The ser
package is a Python package designed to identify and analyze emotions from spoken language. Utilizing cutting-edge machine learning techniques and audio processing algorithms, this package classifies emotions in speech, providing insights into the emotional states conveyed in audio recordings.
sequenceDiagram;
participant A as Emotion Prediction
participant B as Transcript Extraction
participant C as Timeline Integration
A->>C: Emotion with Timestamps
B->>C: Transcript with Timestamps
C->>C: Integrate and Align
- Emotion Classification Model: Trains on a dataset of audio files for accurate emotion recognition.
- Emotion Prediction: Predicts emotions from provided audio files.
- Transcript Extraction: Extracts a transcript of spoken words in the audio file.

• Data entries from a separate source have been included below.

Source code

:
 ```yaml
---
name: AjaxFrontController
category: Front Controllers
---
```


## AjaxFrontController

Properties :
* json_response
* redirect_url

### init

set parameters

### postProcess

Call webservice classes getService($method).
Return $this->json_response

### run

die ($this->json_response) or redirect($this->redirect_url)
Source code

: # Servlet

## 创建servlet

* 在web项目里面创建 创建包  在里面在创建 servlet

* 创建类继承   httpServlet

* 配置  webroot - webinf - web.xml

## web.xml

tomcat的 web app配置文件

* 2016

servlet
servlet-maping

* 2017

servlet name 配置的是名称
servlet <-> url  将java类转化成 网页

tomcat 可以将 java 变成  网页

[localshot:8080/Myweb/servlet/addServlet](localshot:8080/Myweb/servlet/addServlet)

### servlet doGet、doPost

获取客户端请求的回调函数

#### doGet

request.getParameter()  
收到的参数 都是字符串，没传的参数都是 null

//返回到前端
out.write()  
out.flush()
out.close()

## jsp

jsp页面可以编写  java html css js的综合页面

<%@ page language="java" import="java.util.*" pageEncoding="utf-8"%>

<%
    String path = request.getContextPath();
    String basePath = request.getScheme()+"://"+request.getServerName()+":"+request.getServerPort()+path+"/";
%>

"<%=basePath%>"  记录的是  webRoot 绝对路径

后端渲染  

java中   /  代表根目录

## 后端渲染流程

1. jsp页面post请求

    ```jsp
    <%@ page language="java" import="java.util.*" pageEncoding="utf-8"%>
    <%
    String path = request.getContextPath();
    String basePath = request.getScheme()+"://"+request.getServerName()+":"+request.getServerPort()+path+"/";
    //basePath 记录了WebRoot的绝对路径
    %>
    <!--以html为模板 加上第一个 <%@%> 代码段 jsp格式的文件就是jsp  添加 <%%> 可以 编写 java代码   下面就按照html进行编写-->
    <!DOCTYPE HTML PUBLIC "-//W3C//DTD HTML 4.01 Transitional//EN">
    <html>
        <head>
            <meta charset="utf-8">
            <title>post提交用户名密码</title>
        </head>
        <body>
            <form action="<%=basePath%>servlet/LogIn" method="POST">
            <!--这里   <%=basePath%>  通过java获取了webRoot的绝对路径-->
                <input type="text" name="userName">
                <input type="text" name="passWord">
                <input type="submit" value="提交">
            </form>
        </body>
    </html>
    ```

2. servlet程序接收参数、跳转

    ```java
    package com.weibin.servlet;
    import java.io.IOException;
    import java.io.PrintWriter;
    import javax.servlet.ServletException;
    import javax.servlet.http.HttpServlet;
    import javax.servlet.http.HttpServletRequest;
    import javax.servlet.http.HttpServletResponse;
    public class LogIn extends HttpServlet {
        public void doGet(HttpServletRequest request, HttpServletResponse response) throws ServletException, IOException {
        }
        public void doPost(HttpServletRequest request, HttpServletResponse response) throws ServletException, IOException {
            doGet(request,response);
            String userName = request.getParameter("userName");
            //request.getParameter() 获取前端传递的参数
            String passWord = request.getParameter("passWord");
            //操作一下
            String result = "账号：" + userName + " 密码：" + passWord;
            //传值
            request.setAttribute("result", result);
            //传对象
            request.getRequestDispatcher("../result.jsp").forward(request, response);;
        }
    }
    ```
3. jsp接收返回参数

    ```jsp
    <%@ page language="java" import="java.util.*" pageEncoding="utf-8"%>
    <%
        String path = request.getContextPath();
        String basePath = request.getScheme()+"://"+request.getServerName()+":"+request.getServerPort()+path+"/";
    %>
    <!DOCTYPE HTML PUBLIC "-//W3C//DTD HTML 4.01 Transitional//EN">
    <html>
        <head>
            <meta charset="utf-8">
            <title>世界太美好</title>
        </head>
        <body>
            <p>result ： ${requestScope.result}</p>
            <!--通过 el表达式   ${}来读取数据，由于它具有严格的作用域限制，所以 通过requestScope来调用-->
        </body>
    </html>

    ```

- Timeline Integration: Builds a comprehensive timeline integrating recognized emotions with the corresponding transcript.
- CLI Interface: Offers command-line options for user interaction.
graph TD;
A[Audio Input] --> B[Feature Extraction];
B --> C[Emotion Classification Model];
A --> D[Transcript Extraction];
C --> E[Emotion Prediction];
D --> F[Transcript];
E --> G[Timeline Integration];
F --> G;
G --> H[Output];
git clone https://github.com/jsugg/ser/
cd ser
pip install -r requirements.txt
To train the emotion classification model:
python -m ser --train
graph TD;
A[Data Loading] --> B[Data Splitting];
B --> C[Train Model];
B --> D[Test Model];
C --> E[Model Validation];
E --> F[Trained Model];
To predict emotions in an audio file:
python -m ser --file audio.mp3
graph LR;
A[Audio Data] -->|Preprocessing| B[Feature Extraction];
B -->|Feature Set| C[Model Prediction];
C -->|Emotion Labels| D[Output];
A -->|Transcription| E[Transcript Extraction];
E -->|Transcript| D;
- Specify language:
--language <language>--
- Save transcript:
--save_transcript
transcript_extractor
: Extracts transcripts from audio files.audio_utils
: Utilities for audio processing.feature_extractor
: Extracts audio features for model training.emotion_model
: Contains the emotion classification model.
graph TD;
A[User Input] -->|Train Command| B[Train Model];
A -->|Predict Command| C[Predict Emotion];
C --> D[Display Emotion];
A -->|Transcript Command| E[Extract Transcript];
E --> F[Display Transcript];
Edit ser/config.py
to modify default configurations, including model paths, dataset paths, and feature extraction settings.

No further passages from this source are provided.